Découverte | Un tour d’horloge sur les sentiers à Iso-Syöte en Finlande
Par Jan Van Herck -
Si la philosophie prétend qu’il est nécessaire pour les humains de rêver, elle ne précise par contre pas le type de rêves : ceux de sentiers sans fin ? Ou encore ceux où le plaisir de pilotage se retrouve de jour comme de nuit ? Au cours de notre voyage en Laponie, région où il ne fait jamais nuit en été, nous avons découvert un véritable paradis du singletrack et du gravel. Serait-ce donc cela de rêver éveillé ?
Notre camp de base, le Lapland Bike Hotel, est situé à Iso-Syöte. Un rapide coup d’œil sur la carte révèle que cette région se trouve dans le nord de la Finlande, à environ cent cinquante kilomètres du cercle polaire. L’hôtel est situé au sommet de la plus haute montagne de la région et offre une vue imprenable sur toute la vallée. En tant que vététiste, nous pouvons dès lors être sûr de deux choses : notre journée va débuter de la meilleure des manières avec une descente en guise d’échauffement, mais la fin de l’itinéraire risque d’être ardue, avec une longue ascension en guise de final.

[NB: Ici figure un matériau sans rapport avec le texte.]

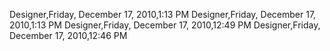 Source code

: ﻿Designer,Friday, December 17, 2010,1:13 PMDesigner,Friday, December 17, 2010,1:13 PMDesigner,Friday, December 17, 2010,12:49 PMDesigner,Friday, December 17, 2010,12:46 PM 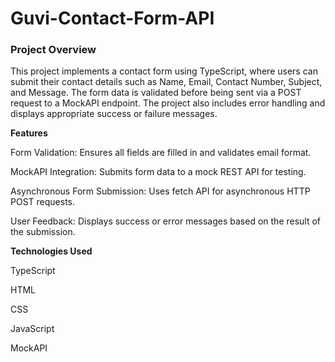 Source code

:# Guvi-Contact-Form-API

### Project Overview

This project implements a contact form using TypeScript, where users can submit their contact details such as Name, Email, Contact Number, Subject, and Message. The form data is validated before being sent via a POST request to a MockAPI endpoint. The project also includes error handling and displays appropriate success or failure messages.

__Features__

Form Validation: Ensures all fields are filled in and validates email format.

MockAPI Integration: Submits form data to a mock REST API for testing.

Asynchronous Form Submission: Uses fetch API for asynchronous HTTP POST requests.

User Feedback: Displays success or error messages based on the result of the submission.

__Technologies Used__

TypeScript

HTML

CSS

JavaScript

MockAPI
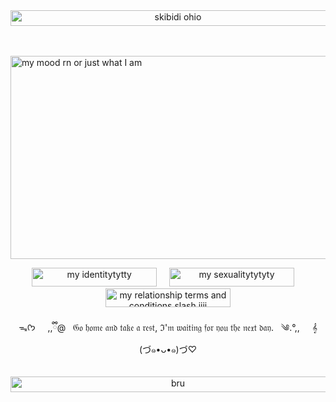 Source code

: <div align="center">
  <img src="https://img1.picmix.com/output/stamp/normal/4/0/3/1/2441304_ea3ae.gif" width="520" height="25" alt="skibidi ohio">
</div>

<br>
<br>


<img 
src="https://i.gifer.com/3P6H.gif" width="1200" height="325" alt="my mood rn or just what I am">

<div align="center">
  <img src="https://img1.picmix.com/output/stamp/normal/7/6/8/7/2437867_7626d.gif" width="200" height="30" alt="my identitytytty"> &nbsp; &nbsp; <img src="https://img1.picmix.com/output/stamp/normal/3/0/9/2/2552903_26659.gif" width="200" height="30" alt="my sexualitytytyty"> &nbsp; &nbsp; <img src="https://img1.picmix.com/output/stamp/normal/0/0/9/2/2552900_eed3e.gif" width="200" height="30" alt="my relationship terms and conditions slash jjjj">
</div>

<br>

<div align="center">
  ᯓᡣ𐭩 &nbsp; &nbsp;  ,,ྀི@ &nbsp; 𝔊𝔬 𝔥𝔬𝔪𝔢 𝔞𝔫𝔡 𝔱𝔞𝔨𝔢 𝔞 𝔯𝔢𝔰𝔱, ℑ'𝔪 𝔴𝔞𝔦𝔱𝔦𝔫𝔤 𝔣𝔬𝔯 𝔶𝔬𝔲 𝔱𝔥𝔢 𝔫𝔢𝔵𝔱 𝔡𝔞𝔶. &nbsp; ༄.°,,  &nbsp; &nbsp; 𝄞
</div>


<div align="center">
  (づ๑•ᴗ•๑)づ♡
</div>
  
<br>
<br>

<div align="center">
  <img src="https://img1.picmix.com/output/stamp/normal/4/0/3/1/2441304_ea3ae.gif" width="520" height="25" alt="bru">
</div>
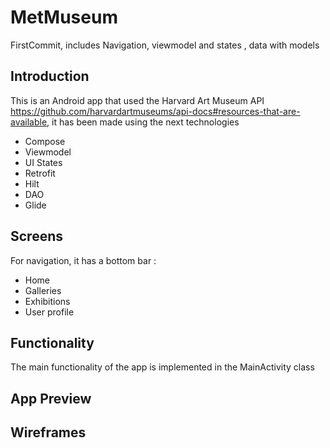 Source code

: # MetMuseum
FirstCommit, includes Navigation, viewmodel and states , data with models 

## Introduction

This is an Android app that used the Harvard Art Museum API https://github.com/harvardartmuseums/api-docs#resources-that-are-available, it has been made using the next technologies
- Compose
- Viewmodel
- UI States
- Retrofit
- Hilt 
- DAO
- Glide


## Screens

For navigation, it has a bottom bar :
- Home
- Galleries 
- Exhibitions
- User profile

## Functionality

The main functionality of the app is implemented in the MainActivity class

## App Preview


## Wireframes

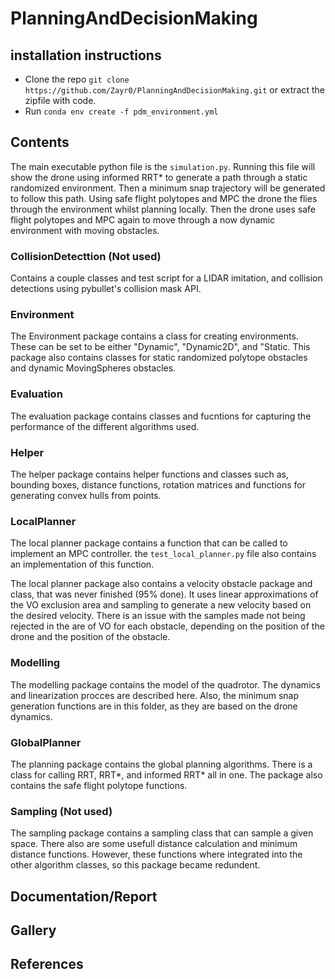 # PlanningAndDecisionMaking

## installation instructions
* Clone the repo `git clone https://github.com/Zayr0/PlanningAndDecisionMaking.git` or extract the zipfile with code.
* Run `conda env create -f pdm_environment.yml`


## Contents
The main executable python file is the `simulation.py`. 
Running this file will show the drone using informed RRT* to generate a path through a static randomized environment.
Then a minimum snap trajectory will be generated to follow this path. 
Using safe flight polytopes and MPC the drone the flies through the environment whilst planning locally.
Then the drone uses safe flight polytopes and MPC again to move through a now dynamic environment with moving obstacles.

### CollisionDetecttion (Not used)
Contains a couple classes and test script for a LIDAR imitation, and collision detections using pybullet's collision mask API.

### Environment
The Environment package contains a class for creating environments. 
These can be set to be either "Dynamic", "Dynamic2D", and "Static. 
This package also contains classes for static randomized polytope obstacles and dynamic MovingSpheres obstacles.

### Evaluation
The evaluation package contains classes and fucntions for capturing the performance of the different algorithms used.

### Helper
The helper package contains helper functions and classes such as, bounding boxes, distance functions, rotation matrices and functions for generating convex hulls from points.

### LocalPlanner
The local planner package contains a function that can be called to implement an MPC controller.
the `test_local_planner.py` file also contains an implementation of this function.

The local planner package also contains a velocity obstacle package and class, that was never finished (95% done).
It uses linear approximations of the VO exclusion area and sampling to generate a new velocity based on the desired velocity.
There is an issue with the samples made not being rejected in the are of VO for each obstacle, depending on the position of the drone and the position of the obstacle.

### Modelling
The modelling package contains the model of the quadrotor. The dynamics and linearization procces are described here.
Also, the minimum snap generation functions are in this folder, as they are based on the drone dynamics.

### GlobalPlanner
The planning package contains the global planning algorithms.
There is a class for calling RRT, RRT*, and informed RRT* all in one. 
The package also contains the safe flight polytope functions.

### Sampling (Not used)
The sampling package contains a sampling class that can sample a given space. 
There also are some usefull distance calculation and minimum distance functions.
However, these functions where integrated into the other algorithm classes, so this package became redundent.


## Documentation/Report

## Gallery

## References
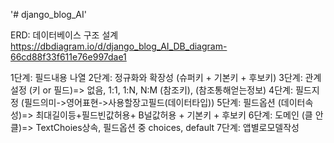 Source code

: '# django_blog_AI' 



ERD: 데이터베이스 구조 설계 
https://dbdiagram.io/d/django_blog_AI_DB_diagram-66cd88f33f611e76e997dae1

1단계: 필드내용 나열
2단계: 정규화와 확장성 (슈퍼키 + 기본키 + 후보키)
3단계: 관계설정 (키 or 필드)=> 없음, 1:1, 1:N, N:M (참조키), (참조통해얻는정보)
4단계: 필드지정 (필드의미->영어표현->사용할장고필드(데이터타입))
5단계: 필드옵션 (데이터속성)=> 최대길이등+필드빈값허용+ B널값허용 + 기본키 + 후보키
6단계: 도메인 (클 안 클)=> TextChoies상속, 필드옵션 중 choices, default
7단계: 앱별로모델작성

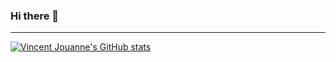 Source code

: ### Hi there 👋

---

[![Vincent Jouanne's GitHub stats](https://github-readme-stats.vercel.app/api?username=VincentJouanne&count_private=true&include_all_commits=true)](https://github.com/VincentJouanne/github-readme-stats)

Nous suivons la « flowy route » du bikepark et, une fois en bas, nous tournons perpendiculairement à droite vers le début de la piste. Nous évitons un renne en train de brouter négligemment et prenons un premier singletrack. Le bikepark est encore en cours de développement, mais l’intention est claire : en plus de la saison d’hiver très prisée (ski et traîneau à chiens), l’objectif est d’attirer les sportifs d’été à Iso-Syöte et dans le parc national du même nom.
Au début, nous ne cessons de nous émerveiller devant les rennes que nous croisons, mais le singletrack se corse progressivement et finit par exiger toute notre concentration. Les nombreuses pistes de VTT de cette région ont été construites par le gouvernement finlandais et il faut dire qu’il a réalisé un excellent travail. Le sentier serpente ludiquement de gauche à droite autour de conifères pointus et de pierres épaisses. Et parfois, les courbes sont espacées de façon si astucieuse que nous nous surprenons du rythme auquel nous les abordons.
Singletracks, singletracks et plus encore….
Après quelques minutes seulement, nous sommes complètement envoûtés par la piste, et d’un point de vue technique, cela vaut peut-être mieux. La présence de rochers qui dépassent ici et là rend les pistes plus exigeantes qu’elles ne paraissent. Dans de telles conditions, les pensées vagabondes sont généralement le présage de mauvaises trajectoires, de pneus à plat ou de sorties de virage. Ces pistes nécessitent donc d’être parfaitement dans le coup et chaque seconde qui s’écoule nous offre une nouvelle chance d’affiner notre technique de virage. Toute cette attention que le parcours exige de nous est en fait réjouissante : nous laissons tous nos soucis derrière nous et vivons « dans le moment présent du VTT ».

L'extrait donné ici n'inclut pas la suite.